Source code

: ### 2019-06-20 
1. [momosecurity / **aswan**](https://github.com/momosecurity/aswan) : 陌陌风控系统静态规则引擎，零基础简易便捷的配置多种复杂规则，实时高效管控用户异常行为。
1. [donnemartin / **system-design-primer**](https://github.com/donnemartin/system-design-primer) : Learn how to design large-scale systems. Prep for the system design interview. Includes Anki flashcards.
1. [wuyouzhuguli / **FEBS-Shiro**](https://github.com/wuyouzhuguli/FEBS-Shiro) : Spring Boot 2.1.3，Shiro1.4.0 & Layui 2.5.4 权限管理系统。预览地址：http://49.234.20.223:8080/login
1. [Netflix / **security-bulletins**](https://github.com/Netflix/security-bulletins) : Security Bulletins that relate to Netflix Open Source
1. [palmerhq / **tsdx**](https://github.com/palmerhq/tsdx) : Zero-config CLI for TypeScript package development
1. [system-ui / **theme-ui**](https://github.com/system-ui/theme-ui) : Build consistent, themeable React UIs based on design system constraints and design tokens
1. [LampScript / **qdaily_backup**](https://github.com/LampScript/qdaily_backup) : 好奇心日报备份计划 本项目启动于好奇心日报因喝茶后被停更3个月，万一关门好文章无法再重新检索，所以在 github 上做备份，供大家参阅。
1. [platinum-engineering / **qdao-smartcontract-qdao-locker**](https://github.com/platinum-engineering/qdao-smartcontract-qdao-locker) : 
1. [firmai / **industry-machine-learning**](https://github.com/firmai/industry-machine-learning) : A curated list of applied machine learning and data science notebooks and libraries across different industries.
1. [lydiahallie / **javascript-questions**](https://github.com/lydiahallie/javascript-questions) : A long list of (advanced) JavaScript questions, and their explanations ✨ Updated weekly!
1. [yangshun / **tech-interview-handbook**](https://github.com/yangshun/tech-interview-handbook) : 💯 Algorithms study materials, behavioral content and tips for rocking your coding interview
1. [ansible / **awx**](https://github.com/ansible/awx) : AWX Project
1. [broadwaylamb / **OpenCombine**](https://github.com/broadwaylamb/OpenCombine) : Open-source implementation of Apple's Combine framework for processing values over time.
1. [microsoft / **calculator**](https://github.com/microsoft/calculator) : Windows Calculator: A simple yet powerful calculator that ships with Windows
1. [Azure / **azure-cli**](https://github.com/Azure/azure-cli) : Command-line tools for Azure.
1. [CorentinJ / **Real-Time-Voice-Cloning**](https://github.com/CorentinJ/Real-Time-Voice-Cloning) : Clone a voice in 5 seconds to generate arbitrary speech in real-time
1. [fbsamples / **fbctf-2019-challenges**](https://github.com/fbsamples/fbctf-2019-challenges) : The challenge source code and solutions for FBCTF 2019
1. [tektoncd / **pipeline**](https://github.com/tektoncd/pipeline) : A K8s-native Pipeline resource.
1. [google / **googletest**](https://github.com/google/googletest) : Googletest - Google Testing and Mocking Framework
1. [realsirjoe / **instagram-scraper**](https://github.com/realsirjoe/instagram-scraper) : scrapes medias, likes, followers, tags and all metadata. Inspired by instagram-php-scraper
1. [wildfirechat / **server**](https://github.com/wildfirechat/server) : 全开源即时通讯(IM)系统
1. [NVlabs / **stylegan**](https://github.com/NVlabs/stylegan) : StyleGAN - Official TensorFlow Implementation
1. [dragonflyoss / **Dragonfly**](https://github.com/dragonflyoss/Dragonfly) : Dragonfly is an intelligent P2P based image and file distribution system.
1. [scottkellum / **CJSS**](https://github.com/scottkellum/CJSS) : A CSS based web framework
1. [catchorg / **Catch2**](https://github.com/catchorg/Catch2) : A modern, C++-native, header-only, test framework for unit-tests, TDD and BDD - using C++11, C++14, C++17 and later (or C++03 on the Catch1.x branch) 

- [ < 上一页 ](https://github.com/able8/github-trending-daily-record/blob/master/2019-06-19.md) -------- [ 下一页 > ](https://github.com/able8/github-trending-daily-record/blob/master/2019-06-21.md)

## Exercise prompt
Given the records above, reproduce precisely and only the lines between the line holding "1. [fbsamples /" and the line holding "1. [google /", inclusive.

## Solution to the exercise
1. [fbsamples / **fbctf-2019-challenges**](https://github.com/fbsamples/fbctf-2019-challenges) : The challenge source code and solutions for FBCTF 2019
1. [tektoncd / **pipeline**](https://github.com/tektoncd/pipeline) : A K8s-native Pipeline resource.
1. [google / **googletest**](https://github.com/google/googletest) : Googletest - Google Testing and Mocking Framework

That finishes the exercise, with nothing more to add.